La necesidad de un alto rendimiento puede habernos enseñado a encapsular nuestras emociones,
para que no interfieran en la ejecución de una tarea. Parece bastante útil que si tenemos que lanzar un tiro libre decisivo ante un atronador pabellón, o interpretar un solo de piano ante un crítico auditorio o intervenir con un bisturí en una delicada operación, seamos capaces de focalizar nuestra atención en la tarea, abstraernos de estímulos externos y distractores y no dejarnos llevar por el miedo a fallar, la tristeza por una ruptura reciente,o el enfado por una discusión familiar.
¿Dónde está el problema, entonces?
El imperativo de seguir funcionando y cumpliendo objetivos por encima de todo, puede llevarnos a la evitación emocional, nos acostumbramos a posponer lo que sentimos y no encontramos momento para atender nuestro miedo, nuestra tristeza, nuestro enfado.
Nos acostumbramos a bloquear nuestras emociones, para que no “molesten”.
Viene a ser como desconectar la alarma anti-incendios cuando estás fumando. Si luego no suena, no quiere decir que no se te esté quemando la casa.

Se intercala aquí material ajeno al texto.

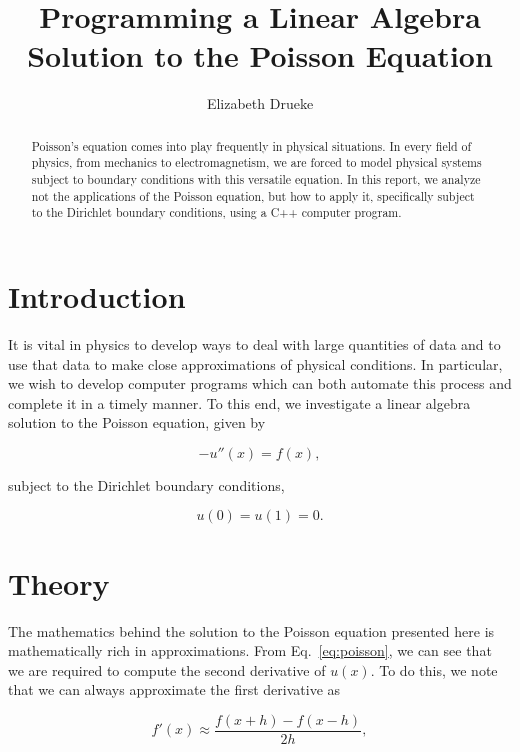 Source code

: \documentclass[12pt]{article}
\title{Programming a Linear Algebra Solution to the Poisson Equation}
\author{Elizabeth Drueke}
\numberwithin{equation}{section}
\begin{document}
\maketitle

\begin{abstract}
Poisson's equation comes into play frequently in physical situations.  In every field of physics, from mechanics to electromagnetism, we are forced to model physical systems subject to boundary conditions with this versatile equation.  In this report, we analyze not the applications of the Poisson equation, but how to apply it, specifically subject to the Dirichlet boundary conditions, using a C++ computer program. 
\end{abstract}

\section{Introduction}
\label{sec:into}
It is vital in physics to develop ways to deal with large quantities of data and to use that data to make close approximations of physical conditions.  In particular, we wish to develop computer programs which can both automate this process and complete it in a timely manner.  To this end, we investigate a linear algebra solution to the Poisson equation, given by 

\begin{equation}
\label{eq:poisson}
-u''\left(x\right) = f\left(x\right),
\end{equation}

\noindent subject to the Dirichlet boundary conditions,

\begin{equation}
\label{eq:dirichlet}
u\left(0\right)=u\left(1\right)=0.
\end{equation}

\section{Theory}
The mathematics behind the solution to the Poisson equation presented here is mathematically rich in approximations.  From Eq.~\ref{eq:poisson}, we can see that we are required to compute the second derivative of $u\left(x\right)$.  To do this, we note that we can always approximate the first derivative as

\begin{equation}
\label{eq:deriv1}
f'\left(x\right) \approx \frac{f\left(x+h\right)-f\left(x-h\right)}{2h},
\end{equation}
\end{document}
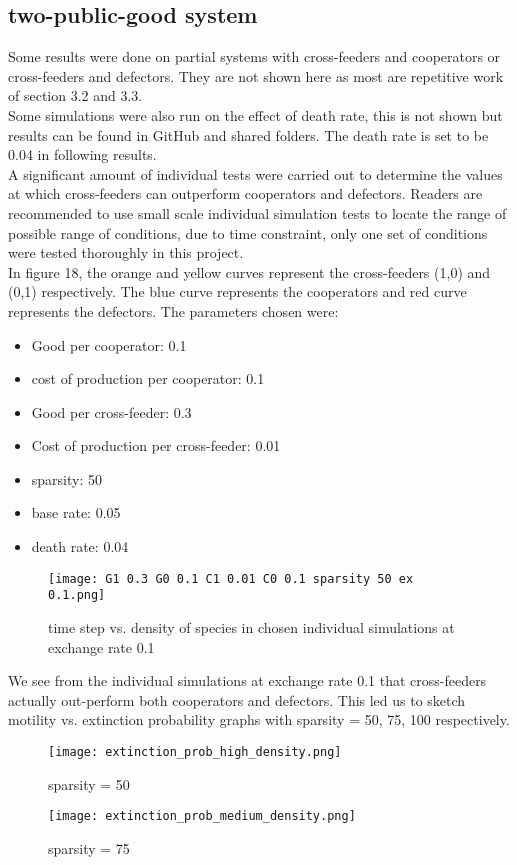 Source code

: \documentclass[11pt]{article}
\begin{document}
\subsection{two-public-good system}
Some results were done on partial systems with cross-feeders and cooperators or cross-feeders and defectors. They are not shown here as most are repetitive work of section 3.2 and 3.3.\\
Some simulations were also run on the effect of death rate, this is not shown but results can be found in GitHub and shared folders. The death rate is set to be 0.04 in following results.\\
A significant amount of individual tests were carried out to determine the values at which cross-feeders can outperform cooperators and defectors. Readers are recommended to use small scale individual simulation tests to locate the range of possible range of conditions, due to time constraint, only one set of conditions were tested thoroughly in this project.\\
In figure 18, the orange and yellow curves represent the cross-feeders (1,0) and (0,1) respectively. The blue curve represents the cooperators and red curve represents the defectors. The parameters chosen were:
\begin{itemize}
    \item Good per cooperator: 0.1
    \item cost of production per cooperator: 0.1
    \item Good per cross-feeder: 0.3
    \item Cost of production per cross-feeder: 0.01
    \item sparsity: 50
    \item base rate: 0.05
    \item death rate: 0.04
\end{itemize}
\begin{figure}[H]
    \centering
    \texttt{[image: G1 0.3 G0 0.1 C1 0.01 C0 0.1 sparsity 50 ex 0.1.png]}
    \caption{time step vs. density of species in chosen individual simulations at exchange rate 0.1}
\end{figure}
\noindent We see from the individual simulations at exchange rate 0.1 that cross-feeders actually out-perform both cooperators and defectors. This led us to sketch motility vs. extinction probability graphs with sparsity = 50, 75, 100 respectively.
\begin{figure}[H]
    \begin{minipage}[b]{0.5\linewidth}
      \centering
    \texttt{[image: extinction\_prob\_high\_density.png]}
    \caption{sparsity = 50}
        \end{minipage}
        \hfill
    \begin{minipage}[b]{0.5\linewidth}
    \centering
    \texttt{[image: extinction\_prob\_medium\_density.png]}
    \caption{sparsity = 75}
        \end{minipage}
\end{figure}
\end{document}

No atender ni dar un significado a lo que sentimos, es la primera fuente de problemas psicológicos. Y aunque la falta de contacto emocional puede ser en ocasiones, una decisión sabia, el exceso de regulación emocional nos limita el acceso a información afectiva crucial para nuestro funcionamiento en el entorno.
La sobre-regulación emocional puede generar nuevas emociones secundarias y desadaptativas, además de que puede desencadenar efectos rebote, donde la emoción acabe desbordándose con ímpetu y sin control.
La regulación emocional es atender a tus emociones, siendo consciente de ellas, reconociéndolas, y acercándote poco a poco, con una distancia adecuada, dando sentido a lo que sientes sin ser dominado por ello.